═══ Source material ═══

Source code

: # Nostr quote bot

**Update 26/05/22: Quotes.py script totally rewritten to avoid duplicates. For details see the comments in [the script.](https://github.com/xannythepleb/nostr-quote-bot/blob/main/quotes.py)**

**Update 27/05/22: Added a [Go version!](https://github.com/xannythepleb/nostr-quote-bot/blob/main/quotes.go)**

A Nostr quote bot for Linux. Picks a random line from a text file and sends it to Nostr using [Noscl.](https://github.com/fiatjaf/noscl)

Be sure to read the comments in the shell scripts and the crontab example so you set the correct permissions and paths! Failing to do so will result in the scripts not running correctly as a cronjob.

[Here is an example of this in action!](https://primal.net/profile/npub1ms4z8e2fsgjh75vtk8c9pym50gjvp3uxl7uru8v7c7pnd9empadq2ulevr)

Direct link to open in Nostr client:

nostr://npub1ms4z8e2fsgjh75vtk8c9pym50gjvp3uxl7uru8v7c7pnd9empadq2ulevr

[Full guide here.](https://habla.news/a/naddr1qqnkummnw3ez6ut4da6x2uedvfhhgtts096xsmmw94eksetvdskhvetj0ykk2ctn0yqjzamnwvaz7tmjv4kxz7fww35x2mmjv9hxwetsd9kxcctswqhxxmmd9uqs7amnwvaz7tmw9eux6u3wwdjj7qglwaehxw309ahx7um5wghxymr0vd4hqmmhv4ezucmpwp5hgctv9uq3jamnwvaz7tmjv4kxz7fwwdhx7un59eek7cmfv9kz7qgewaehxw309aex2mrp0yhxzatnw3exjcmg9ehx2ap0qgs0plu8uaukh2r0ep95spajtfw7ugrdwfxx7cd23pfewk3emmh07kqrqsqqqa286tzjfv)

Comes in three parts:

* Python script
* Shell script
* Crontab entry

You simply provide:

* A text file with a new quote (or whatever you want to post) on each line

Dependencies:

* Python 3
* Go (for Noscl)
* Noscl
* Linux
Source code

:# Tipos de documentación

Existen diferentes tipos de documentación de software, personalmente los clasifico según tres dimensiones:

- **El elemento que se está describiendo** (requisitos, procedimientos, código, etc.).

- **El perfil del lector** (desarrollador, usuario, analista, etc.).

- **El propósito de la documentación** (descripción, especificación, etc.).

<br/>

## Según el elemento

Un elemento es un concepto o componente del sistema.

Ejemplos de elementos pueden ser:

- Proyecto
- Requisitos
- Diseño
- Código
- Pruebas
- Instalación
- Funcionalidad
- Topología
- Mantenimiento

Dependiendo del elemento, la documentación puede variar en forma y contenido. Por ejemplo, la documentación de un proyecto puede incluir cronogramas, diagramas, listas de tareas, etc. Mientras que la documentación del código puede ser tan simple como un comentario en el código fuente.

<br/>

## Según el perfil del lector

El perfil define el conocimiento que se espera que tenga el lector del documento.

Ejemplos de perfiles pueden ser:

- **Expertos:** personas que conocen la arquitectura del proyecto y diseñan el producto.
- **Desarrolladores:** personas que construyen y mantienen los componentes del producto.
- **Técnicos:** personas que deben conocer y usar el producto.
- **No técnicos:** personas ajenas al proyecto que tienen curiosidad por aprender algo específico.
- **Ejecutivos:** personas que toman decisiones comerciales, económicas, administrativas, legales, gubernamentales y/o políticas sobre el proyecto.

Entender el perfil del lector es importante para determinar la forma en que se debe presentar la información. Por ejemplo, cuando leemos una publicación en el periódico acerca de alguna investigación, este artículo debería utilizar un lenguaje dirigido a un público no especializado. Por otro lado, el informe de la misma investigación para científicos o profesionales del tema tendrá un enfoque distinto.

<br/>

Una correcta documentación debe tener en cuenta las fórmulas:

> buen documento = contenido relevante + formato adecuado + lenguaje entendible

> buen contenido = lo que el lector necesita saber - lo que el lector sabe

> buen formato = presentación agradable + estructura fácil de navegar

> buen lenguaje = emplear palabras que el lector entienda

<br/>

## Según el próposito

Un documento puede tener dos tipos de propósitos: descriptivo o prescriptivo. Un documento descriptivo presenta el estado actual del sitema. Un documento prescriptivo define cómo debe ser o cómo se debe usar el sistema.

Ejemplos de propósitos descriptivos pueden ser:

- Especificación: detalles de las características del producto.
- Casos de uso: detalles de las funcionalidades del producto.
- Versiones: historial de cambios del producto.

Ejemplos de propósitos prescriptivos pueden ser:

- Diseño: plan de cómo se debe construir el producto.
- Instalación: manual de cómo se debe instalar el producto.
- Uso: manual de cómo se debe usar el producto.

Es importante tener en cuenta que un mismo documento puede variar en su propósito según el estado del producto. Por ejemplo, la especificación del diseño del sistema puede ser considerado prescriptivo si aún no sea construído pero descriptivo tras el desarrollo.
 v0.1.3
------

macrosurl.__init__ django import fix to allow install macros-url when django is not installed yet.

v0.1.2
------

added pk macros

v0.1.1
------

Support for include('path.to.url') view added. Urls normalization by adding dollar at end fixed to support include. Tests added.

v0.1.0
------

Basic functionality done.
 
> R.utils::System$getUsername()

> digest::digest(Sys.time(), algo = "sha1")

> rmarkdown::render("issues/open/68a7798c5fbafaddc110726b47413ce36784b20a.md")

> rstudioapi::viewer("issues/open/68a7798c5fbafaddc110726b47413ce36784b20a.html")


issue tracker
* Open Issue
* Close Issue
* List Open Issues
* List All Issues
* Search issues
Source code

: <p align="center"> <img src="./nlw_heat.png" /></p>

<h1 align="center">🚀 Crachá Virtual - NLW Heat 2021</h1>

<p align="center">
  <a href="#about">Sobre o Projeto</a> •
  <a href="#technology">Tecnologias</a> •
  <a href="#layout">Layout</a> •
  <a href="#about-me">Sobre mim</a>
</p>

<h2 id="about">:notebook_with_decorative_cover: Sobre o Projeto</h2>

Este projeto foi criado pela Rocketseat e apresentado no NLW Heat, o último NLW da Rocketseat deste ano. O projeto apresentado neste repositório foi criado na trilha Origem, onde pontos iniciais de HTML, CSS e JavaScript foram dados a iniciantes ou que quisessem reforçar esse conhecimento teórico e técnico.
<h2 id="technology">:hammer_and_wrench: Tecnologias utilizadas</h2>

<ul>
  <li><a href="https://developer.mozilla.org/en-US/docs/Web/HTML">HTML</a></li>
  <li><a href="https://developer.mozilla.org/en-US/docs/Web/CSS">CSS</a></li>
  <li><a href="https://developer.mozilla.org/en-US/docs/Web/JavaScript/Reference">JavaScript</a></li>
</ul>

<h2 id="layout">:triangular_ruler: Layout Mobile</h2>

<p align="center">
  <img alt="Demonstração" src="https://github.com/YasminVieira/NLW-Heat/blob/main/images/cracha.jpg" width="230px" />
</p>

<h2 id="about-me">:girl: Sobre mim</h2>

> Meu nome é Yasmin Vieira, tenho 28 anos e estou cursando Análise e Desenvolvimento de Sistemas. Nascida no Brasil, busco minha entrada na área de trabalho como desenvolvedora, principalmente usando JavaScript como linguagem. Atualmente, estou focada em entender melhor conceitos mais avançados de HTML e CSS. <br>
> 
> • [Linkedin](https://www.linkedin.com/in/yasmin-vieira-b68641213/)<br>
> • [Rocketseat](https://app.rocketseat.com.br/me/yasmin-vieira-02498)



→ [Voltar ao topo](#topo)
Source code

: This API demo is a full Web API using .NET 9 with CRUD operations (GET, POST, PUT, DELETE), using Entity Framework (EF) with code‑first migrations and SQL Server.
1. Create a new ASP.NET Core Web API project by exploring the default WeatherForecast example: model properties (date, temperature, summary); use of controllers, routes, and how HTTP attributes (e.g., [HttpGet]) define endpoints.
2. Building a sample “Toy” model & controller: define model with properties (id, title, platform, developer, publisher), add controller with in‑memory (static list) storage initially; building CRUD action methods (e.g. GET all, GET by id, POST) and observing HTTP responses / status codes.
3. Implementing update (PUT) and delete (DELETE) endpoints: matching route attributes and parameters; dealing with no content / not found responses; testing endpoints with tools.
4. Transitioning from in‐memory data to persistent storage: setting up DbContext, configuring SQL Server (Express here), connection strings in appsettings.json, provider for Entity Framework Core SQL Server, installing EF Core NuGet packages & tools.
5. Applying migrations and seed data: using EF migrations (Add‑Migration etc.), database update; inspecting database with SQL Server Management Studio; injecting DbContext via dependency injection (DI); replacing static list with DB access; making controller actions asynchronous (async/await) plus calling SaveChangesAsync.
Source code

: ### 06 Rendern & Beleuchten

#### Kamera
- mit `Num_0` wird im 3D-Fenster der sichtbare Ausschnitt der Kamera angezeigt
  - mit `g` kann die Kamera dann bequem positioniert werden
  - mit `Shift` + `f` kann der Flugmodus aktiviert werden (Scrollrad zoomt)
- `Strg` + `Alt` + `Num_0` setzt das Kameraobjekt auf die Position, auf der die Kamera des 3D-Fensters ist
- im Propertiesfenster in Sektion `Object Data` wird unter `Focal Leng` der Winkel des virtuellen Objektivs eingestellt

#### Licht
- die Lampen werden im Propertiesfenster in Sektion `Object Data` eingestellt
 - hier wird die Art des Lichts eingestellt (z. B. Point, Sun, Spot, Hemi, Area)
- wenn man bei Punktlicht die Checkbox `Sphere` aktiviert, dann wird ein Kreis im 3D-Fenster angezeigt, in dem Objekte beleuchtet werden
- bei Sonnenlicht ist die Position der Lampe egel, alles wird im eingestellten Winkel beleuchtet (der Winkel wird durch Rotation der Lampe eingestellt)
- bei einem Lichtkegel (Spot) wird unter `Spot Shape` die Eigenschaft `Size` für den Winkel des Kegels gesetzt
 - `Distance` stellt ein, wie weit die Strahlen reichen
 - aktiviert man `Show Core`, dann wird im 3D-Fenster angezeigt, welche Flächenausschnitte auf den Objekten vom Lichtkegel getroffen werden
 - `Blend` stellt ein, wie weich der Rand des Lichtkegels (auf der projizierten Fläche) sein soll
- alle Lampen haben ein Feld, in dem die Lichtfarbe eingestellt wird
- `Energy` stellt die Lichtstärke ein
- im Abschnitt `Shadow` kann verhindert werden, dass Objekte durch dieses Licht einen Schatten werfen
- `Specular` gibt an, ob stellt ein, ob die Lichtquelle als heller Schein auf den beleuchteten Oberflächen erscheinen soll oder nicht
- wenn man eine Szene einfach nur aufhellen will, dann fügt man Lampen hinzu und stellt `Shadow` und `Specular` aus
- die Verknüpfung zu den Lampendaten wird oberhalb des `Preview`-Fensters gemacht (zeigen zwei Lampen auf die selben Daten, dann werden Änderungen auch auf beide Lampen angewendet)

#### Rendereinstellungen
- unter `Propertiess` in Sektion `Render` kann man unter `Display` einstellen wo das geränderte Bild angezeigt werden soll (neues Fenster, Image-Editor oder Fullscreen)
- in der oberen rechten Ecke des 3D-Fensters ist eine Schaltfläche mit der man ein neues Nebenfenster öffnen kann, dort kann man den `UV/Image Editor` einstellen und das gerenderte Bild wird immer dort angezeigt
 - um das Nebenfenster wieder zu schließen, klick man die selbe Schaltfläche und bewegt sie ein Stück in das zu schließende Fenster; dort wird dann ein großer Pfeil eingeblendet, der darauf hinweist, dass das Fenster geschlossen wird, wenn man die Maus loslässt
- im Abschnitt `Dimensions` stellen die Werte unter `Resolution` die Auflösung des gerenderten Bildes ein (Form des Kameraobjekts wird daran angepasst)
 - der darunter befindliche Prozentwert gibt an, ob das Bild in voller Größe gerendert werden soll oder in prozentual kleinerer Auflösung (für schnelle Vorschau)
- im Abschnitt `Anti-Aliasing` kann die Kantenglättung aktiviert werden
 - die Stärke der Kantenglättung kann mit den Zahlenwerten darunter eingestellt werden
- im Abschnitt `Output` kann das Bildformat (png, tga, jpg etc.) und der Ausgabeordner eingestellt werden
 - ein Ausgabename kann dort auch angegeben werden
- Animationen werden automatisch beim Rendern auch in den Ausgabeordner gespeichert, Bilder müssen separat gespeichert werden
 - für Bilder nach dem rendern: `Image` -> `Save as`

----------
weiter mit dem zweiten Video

═══

[Task goal]:
Print the first line of the records above and each line after it, exactly, through the line with "Direct link to".

[Task result]:
Source code

: # Nostr quote bot

**Update 26/05/22: Quotes.py script totally rewritten to avoid duplicates. For details see the comments in [the script.](https://github.com/xannythepleb/nostr-quote-bot/blob/main/quotes.py)**

**Update 27/05/22: Added a [Go version!](https://github.com/xannythepleb/nostr-quote-bot/blob/main/quotes.go)**

A Nostr quote bot for Linux. Picks a random line from a text file and sends it to Nostr using [Noscl.](https://github.com/fiatjaf/noscl)

Be sure to read the comments in the shell scripts and the crontab example so you set the correct permissions and paths! Failing to do so will result in the scripts not running correctly as a cronjob.

[Here is an example of this in action!](https://primal.net/profile/npub1ms4z8e2fsgjh75vtk8c9pym50gjvp3uxl7uru8v7c7pnd9empadq2ulevr)

Direct link to open in Nostr client:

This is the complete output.